From 2013 to 2016, the Affordable Care Act reduced LGBT uninsurance rates by 35%. ACA policies are one reason why a person diagnosed with HIV/AIDS in 2018 had a 10-year longer life expectancy than someone diagnosed in 2010. While more effective treatments and other scientific advances have changed HIV/AIDS from a highly lethal disease into a manageable one, nobody should underestimate how the ACA transformed HIV/AIDS care with vital preventative measures such as free screenings. Additionally, the ACA funds training with the National Health Service Corps to teach doctors how to best serve patients with HIV/AIDS. 

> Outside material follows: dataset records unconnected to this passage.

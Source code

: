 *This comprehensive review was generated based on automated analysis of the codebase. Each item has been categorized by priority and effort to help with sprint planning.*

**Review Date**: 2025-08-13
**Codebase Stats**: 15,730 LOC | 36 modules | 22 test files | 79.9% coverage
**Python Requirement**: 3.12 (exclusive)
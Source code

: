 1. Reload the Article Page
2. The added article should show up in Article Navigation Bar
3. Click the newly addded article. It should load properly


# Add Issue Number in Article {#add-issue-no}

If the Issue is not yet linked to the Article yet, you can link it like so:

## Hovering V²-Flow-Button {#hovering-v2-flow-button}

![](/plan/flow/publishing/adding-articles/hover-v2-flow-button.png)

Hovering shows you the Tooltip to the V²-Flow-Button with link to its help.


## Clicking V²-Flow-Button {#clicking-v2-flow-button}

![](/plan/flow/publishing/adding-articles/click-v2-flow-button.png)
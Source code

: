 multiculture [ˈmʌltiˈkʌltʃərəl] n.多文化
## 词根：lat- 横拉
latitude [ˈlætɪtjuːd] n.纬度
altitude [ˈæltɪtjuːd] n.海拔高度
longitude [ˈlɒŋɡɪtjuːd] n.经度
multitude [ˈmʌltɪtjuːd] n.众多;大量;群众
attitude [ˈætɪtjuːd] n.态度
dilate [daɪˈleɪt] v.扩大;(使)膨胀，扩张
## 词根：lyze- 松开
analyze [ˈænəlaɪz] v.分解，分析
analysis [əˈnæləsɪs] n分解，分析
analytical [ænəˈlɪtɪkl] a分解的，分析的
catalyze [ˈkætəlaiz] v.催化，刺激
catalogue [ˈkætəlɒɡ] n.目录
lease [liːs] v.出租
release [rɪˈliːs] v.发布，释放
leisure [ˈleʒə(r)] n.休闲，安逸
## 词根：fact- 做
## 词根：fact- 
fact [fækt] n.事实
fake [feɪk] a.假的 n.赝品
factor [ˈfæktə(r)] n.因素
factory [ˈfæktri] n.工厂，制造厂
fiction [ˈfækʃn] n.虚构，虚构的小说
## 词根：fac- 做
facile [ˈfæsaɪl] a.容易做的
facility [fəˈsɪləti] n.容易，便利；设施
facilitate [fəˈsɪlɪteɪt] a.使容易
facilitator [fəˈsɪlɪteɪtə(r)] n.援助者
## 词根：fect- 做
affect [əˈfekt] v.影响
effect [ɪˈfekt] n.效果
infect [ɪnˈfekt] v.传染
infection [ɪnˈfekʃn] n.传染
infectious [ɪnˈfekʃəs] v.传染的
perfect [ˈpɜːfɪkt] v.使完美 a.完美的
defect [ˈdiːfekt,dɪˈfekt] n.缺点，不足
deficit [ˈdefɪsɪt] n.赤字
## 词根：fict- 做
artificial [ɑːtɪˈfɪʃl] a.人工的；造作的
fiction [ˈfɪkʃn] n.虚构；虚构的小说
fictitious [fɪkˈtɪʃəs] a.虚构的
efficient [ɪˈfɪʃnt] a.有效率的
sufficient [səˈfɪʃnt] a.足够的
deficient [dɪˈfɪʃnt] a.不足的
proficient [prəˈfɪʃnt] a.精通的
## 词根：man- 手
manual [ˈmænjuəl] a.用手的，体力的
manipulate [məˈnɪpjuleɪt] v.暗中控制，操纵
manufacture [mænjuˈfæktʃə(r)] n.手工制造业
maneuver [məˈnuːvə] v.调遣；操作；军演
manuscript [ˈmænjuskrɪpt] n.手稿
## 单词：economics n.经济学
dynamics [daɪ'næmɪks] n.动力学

Equally important as the health care gains for LGBT people, we have hope. Many are alive because they have health care. Healthier people may live more fulfilling lives, have the energy to volunteer more in their communities, or even join the unprecedented number of LGBT candidates running for office.

Still, inequities linger. Queer and trans people are twice as likely to be uninsured than their heterosexual and cisgender peers. If the Supreme Court upholds the ACA, Congress will have an opportunity to fix the law’s shortcomings, close the gaps in coverage, and make sure that all of us, no matter our identity, have access to the care we deserve. A country is only as healthy as its people.